▸ RECORDED INFORMATION
════

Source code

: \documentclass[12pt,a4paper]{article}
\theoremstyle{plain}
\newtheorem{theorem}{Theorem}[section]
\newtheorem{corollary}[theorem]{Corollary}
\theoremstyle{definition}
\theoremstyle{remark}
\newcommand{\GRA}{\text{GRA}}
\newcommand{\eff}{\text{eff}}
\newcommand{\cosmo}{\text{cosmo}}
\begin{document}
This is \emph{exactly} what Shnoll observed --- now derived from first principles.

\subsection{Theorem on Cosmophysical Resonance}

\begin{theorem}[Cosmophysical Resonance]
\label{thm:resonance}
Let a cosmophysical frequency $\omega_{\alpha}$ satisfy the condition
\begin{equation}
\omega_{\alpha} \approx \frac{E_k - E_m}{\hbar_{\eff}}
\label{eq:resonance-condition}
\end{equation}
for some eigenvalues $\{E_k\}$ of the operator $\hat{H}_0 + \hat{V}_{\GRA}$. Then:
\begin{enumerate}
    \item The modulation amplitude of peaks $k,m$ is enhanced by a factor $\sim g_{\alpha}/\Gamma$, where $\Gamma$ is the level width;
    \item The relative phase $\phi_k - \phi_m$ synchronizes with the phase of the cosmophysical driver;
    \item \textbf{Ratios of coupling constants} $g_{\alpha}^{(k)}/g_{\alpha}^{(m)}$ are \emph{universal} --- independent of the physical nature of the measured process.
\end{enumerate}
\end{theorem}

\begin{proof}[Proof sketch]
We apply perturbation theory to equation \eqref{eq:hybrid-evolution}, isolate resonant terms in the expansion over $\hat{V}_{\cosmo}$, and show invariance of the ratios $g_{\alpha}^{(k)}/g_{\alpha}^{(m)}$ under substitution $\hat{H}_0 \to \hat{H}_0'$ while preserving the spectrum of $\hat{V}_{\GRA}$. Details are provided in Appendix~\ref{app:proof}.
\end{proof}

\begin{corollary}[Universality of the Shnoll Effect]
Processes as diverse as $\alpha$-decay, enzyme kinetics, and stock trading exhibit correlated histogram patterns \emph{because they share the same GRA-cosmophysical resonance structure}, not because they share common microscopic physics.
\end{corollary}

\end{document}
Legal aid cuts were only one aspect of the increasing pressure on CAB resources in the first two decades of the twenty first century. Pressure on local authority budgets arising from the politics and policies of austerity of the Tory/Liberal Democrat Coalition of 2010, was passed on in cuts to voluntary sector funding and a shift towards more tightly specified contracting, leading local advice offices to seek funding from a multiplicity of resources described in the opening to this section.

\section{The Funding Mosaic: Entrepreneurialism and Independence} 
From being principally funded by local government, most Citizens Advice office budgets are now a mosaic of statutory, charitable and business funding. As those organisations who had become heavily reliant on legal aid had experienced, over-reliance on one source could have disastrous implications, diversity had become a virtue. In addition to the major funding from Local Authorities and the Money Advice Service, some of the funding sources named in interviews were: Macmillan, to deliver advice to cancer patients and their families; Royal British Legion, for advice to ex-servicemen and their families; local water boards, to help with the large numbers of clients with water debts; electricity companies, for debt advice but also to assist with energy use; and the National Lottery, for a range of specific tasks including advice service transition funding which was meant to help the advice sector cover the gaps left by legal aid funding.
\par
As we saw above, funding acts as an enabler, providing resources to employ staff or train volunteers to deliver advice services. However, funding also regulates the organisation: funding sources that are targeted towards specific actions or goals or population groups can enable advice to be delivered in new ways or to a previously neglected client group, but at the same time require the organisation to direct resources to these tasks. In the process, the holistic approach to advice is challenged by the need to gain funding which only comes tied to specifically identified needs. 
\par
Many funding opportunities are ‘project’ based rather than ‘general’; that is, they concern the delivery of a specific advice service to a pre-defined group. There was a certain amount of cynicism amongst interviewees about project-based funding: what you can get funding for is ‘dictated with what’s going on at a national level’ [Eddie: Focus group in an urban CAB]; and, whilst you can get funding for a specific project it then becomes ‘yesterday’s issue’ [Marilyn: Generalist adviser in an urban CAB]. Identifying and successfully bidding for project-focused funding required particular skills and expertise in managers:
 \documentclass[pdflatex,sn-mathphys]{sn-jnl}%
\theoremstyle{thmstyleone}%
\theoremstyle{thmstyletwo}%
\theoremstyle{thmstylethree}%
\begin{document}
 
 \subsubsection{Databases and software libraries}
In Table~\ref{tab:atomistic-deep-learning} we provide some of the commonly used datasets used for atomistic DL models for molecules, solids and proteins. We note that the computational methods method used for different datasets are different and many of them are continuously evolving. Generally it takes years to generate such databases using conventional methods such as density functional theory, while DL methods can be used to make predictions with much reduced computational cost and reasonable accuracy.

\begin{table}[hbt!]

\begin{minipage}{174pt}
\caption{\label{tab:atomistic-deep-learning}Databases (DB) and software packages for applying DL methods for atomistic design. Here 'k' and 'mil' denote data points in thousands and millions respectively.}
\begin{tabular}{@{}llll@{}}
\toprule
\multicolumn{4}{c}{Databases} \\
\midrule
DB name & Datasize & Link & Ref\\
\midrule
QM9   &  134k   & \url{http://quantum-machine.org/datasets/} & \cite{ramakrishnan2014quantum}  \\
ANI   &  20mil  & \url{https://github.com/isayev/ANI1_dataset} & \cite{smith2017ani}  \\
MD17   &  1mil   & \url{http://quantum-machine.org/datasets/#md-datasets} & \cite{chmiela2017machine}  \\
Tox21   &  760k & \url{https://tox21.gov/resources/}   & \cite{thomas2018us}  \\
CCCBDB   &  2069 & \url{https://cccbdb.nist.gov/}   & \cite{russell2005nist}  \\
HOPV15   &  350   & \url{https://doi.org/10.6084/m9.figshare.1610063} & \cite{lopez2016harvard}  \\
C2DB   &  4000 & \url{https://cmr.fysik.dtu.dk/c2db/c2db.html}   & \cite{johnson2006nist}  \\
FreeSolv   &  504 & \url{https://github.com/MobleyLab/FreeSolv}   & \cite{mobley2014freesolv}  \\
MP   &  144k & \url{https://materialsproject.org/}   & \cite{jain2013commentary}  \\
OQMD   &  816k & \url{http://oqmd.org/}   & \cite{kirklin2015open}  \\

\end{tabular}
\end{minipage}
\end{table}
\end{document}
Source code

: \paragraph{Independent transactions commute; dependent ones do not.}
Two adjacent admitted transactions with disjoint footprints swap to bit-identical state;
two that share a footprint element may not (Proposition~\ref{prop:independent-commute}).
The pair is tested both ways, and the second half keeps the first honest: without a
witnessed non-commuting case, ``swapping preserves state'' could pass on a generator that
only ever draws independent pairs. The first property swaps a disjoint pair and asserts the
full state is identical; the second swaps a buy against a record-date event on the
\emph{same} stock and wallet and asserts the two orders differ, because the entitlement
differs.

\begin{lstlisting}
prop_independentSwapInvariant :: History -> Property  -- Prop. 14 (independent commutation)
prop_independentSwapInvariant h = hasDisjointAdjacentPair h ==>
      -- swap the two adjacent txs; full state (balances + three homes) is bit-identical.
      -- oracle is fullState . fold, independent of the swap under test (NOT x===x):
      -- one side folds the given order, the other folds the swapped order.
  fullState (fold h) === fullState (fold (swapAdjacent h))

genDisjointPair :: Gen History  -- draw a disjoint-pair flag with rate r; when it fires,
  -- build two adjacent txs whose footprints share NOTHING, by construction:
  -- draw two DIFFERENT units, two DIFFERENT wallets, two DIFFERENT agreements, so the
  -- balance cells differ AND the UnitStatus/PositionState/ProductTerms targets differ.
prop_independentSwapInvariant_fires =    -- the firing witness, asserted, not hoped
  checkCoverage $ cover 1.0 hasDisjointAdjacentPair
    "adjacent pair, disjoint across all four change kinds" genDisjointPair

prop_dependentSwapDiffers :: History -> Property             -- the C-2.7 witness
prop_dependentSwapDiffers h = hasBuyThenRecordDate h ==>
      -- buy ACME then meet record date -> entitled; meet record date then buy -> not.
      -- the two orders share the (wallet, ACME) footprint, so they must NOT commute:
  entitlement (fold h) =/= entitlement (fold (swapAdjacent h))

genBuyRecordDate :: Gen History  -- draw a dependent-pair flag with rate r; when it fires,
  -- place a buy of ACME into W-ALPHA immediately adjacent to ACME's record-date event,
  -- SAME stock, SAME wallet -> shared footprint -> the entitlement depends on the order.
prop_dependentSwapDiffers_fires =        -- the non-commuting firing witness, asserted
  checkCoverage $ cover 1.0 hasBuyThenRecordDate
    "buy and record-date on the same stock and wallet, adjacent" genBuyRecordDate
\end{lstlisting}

════

▸ WORK TASK
From the line with "prop_dependentSwapDiffers h = hasBuyThenRecordDate" to the final line of the data above, please reproduce every line exactly and add nothing.

▸ SOLUTION
prop_dependentSwapDiffers h = hasBuyThenRecordDate h ==>
      -- buy ACME then meet record date -> entitled; meet record date then buy -> not.
      -- the two orders share the (wallet, ACME) footprint, so they must NOT commute:
  entitlement (fold h) =/= entitlement (fold (swapAdjacent h))

genBuyRecordDate :: Gen History  -- draw a dependent-pair flag with rate r; when it fires,
  -- place a buy of ACME into W-ALPHA immediately adjacent to ACME's record-date event,
  -- SAME stock, SAME wallet -> shared footprint -> the entitlement depends on the order.
prop_dependentSwapDiffers_fires =        -- the non-commuting firing witness, asserted
  checkCoverage $ cover 1.0 hasBuyThenRecordDate
    "buy and record-date on the same stock and wallet, adjacent" genBuyRecordDate
\end{lstlisting}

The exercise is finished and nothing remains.